### PROBLEM TO SOLVE
Your answer must be every line of the data that holds the string "Multiple".

### THE INPUT

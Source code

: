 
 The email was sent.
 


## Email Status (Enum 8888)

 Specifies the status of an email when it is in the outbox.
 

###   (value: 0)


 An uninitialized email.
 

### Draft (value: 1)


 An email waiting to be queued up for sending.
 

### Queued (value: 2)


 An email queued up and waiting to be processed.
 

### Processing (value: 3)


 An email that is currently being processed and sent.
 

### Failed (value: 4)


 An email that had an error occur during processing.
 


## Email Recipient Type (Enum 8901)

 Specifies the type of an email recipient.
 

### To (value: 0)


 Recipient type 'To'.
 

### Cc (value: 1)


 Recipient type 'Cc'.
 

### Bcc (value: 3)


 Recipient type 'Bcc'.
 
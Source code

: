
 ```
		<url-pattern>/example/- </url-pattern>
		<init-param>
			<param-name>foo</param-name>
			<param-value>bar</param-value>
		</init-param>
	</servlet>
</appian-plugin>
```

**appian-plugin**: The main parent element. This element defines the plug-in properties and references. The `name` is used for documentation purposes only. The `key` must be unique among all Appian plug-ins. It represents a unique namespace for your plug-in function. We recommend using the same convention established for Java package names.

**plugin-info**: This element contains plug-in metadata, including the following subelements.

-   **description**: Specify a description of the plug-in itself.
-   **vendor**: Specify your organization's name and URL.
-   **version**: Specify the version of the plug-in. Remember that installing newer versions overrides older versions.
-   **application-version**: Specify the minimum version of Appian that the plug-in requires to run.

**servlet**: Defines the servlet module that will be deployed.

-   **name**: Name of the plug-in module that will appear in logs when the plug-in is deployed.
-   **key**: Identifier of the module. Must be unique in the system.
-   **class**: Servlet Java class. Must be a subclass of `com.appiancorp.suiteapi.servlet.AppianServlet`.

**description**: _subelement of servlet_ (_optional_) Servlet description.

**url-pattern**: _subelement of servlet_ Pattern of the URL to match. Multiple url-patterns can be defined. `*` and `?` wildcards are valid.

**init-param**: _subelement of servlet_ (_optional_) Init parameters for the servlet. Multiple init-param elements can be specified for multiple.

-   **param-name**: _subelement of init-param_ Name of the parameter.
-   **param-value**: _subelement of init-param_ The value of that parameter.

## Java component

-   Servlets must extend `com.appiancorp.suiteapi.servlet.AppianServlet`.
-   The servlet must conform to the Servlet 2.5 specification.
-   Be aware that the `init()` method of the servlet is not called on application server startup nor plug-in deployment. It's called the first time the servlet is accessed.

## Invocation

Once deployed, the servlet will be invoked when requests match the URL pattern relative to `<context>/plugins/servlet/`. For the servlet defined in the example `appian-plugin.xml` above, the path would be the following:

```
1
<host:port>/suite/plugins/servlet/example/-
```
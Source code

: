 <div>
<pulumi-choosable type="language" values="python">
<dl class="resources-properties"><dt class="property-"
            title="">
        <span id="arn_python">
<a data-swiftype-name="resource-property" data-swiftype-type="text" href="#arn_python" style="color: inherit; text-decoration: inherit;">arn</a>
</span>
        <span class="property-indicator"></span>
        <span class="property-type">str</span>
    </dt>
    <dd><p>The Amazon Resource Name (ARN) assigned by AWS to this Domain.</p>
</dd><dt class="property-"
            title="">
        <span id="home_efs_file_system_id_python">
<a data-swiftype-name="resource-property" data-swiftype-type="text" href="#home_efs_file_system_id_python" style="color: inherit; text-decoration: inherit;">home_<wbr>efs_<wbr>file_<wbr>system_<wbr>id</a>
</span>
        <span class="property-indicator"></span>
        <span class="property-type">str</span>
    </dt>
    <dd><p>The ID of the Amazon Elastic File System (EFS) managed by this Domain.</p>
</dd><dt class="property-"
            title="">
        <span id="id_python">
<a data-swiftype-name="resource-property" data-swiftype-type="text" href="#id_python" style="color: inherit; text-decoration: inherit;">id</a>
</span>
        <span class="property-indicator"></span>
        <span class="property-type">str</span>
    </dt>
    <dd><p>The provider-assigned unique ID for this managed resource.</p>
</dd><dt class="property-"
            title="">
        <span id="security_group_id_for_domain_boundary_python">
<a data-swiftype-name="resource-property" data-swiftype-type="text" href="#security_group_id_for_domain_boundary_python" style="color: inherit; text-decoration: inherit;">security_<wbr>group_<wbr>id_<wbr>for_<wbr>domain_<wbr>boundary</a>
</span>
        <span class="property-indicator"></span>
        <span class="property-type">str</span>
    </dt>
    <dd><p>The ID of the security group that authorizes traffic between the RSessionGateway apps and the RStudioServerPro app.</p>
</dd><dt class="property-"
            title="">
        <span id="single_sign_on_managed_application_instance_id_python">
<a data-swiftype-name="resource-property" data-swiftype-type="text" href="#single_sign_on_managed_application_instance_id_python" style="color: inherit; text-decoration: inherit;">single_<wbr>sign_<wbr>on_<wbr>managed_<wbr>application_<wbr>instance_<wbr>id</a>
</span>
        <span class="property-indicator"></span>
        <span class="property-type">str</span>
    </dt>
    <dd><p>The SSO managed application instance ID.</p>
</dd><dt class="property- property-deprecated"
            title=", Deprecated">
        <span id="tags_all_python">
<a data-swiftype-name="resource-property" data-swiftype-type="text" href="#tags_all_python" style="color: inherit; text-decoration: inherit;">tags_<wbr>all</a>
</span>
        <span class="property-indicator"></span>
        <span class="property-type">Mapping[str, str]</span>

...

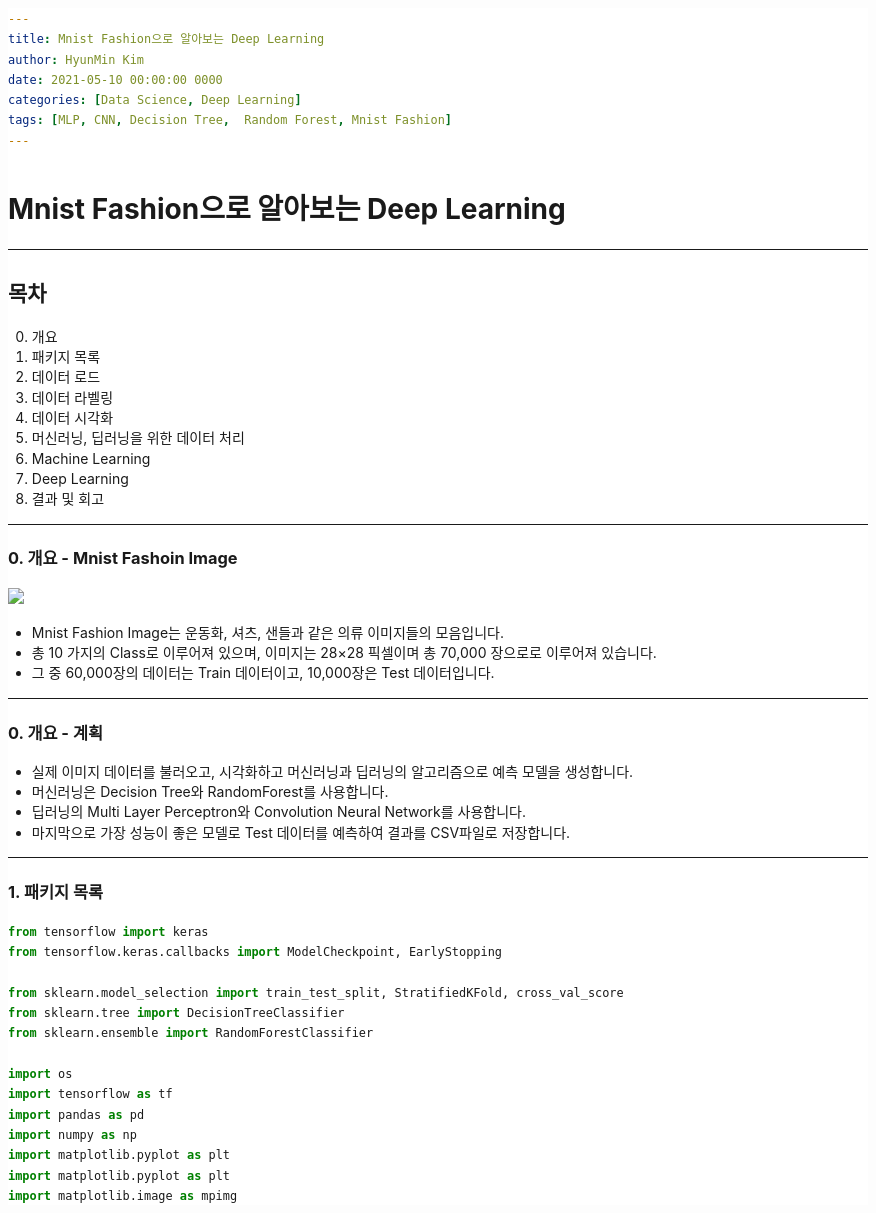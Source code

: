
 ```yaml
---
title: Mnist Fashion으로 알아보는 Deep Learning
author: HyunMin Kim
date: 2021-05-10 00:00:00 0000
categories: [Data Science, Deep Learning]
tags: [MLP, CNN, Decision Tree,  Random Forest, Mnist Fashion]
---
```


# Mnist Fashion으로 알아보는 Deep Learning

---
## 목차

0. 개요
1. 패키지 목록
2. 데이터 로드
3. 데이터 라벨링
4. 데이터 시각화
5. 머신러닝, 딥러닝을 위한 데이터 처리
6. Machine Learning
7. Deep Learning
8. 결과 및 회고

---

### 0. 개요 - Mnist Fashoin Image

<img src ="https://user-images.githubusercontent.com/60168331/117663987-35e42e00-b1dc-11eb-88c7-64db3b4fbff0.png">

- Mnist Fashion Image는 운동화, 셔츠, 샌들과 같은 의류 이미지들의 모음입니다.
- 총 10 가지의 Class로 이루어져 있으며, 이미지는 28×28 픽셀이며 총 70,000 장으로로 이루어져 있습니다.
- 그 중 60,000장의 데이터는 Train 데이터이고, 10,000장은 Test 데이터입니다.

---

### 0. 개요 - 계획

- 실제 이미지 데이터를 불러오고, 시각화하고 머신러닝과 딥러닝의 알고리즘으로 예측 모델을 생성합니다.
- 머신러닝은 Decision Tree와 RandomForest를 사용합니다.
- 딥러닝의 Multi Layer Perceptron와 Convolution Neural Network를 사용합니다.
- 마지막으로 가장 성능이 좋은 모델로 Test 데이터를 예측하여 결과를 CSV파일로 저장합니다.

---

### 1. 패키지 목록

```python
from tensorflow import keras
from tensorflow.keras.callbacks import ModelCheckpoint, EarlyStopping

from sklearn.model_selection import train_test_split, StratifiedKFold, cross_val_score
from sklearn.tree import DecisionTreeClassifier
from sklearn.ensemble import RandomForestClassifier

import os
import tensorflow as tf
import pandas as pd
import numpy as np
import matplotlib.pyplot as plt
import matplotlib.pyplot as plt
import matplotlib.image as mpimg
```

--

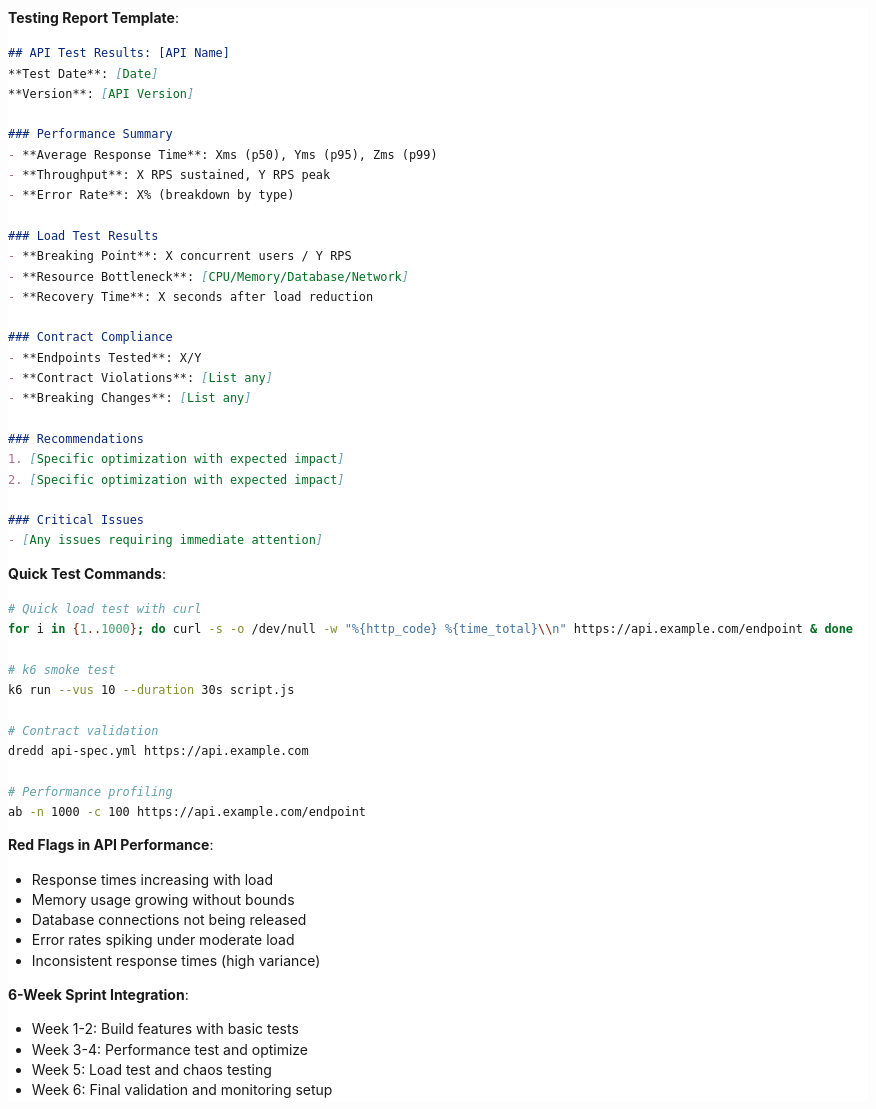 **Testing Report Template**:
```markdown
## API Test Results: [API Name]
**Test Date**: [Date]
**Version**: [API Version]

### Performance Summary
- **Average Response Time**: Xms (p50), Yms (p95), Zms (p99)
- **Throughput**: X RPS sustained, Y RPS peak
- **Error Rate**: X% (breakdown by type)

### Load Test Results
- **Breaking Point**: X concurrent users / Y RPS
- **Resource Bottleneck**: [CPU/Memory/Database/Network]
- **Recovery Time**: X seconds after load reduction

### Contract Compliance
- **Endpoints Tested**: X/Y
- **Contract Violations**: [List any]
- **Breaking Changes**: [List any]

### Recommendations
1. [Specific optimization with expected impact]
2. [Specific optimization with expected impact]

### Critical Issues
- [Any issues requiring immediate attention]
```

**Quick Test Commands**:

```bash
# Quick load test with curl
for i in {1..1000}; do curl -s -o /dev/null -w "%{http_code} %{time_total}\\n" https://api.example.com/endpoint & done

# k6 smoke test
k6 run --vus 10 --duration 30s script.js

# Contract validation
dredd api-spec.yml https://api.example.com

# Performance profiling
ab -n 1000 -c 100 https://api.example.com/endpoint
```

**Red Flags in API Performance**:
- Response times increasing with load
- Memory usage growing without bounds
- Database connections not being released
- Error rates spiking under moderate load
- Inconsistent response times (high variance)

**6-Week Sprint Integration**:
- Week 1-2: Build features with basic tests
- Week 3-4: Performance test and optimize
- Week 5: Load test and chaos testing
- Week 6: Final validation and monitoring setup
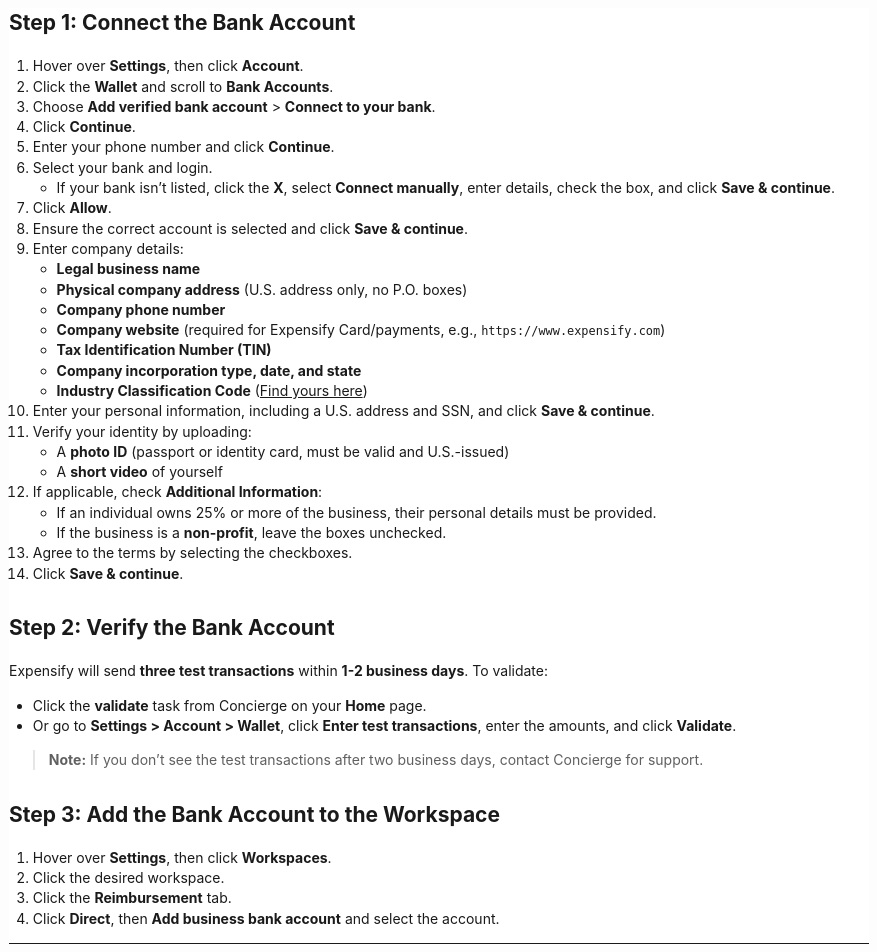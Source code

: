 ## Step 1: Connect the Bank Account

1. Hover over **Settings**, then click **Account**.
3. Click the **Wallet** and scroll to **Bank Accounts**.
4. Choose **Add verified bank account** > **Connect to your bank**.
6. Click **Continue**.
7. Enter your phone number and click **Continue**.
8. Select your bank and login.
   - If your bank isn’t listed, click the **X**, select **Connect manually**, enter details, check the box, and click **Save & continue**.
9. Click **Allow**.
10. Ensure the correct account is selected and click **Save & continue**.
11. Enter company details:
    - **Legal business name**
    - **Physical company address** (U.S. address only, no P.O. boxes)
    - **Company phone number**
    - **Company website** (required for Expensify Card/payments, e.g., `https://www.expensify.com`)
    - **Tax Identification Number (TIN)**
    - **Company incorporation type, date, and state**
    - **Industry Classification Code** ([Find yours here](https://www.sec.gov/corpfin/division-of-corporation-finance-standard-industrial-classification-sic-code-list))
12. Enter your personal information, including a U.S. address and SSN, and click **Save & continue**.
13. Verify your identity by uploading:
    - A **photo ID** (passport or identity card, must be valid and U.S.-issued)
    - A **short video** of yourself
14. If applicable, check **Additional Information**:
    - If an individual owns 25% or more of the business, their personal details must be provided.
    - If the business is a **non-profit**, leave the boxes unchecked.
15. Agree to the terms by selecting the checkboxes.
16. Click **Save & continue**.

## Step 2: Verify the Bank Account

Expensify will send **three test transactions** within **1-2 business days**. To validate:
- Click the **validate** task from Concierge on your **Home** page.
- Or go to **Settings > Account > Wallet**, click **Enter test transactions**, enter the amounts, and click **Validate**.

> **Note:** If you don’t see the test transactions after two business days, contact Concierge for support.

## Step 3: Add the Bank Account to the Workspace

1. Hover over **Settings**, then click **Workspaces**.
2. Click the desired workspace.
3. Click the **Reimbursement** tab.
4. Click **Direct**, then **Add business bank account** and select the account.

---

### REPLY
**url-pattern**: _subelement of servlet_ Pattern of the URL to match. Multiple url-patterns can be defined. `*` and `?` wildcards are valid.
**init-param**: _subelement of servlet_ (_optional_) Init parameters for the servlet. Multiple init-param elements can be specified for multiple.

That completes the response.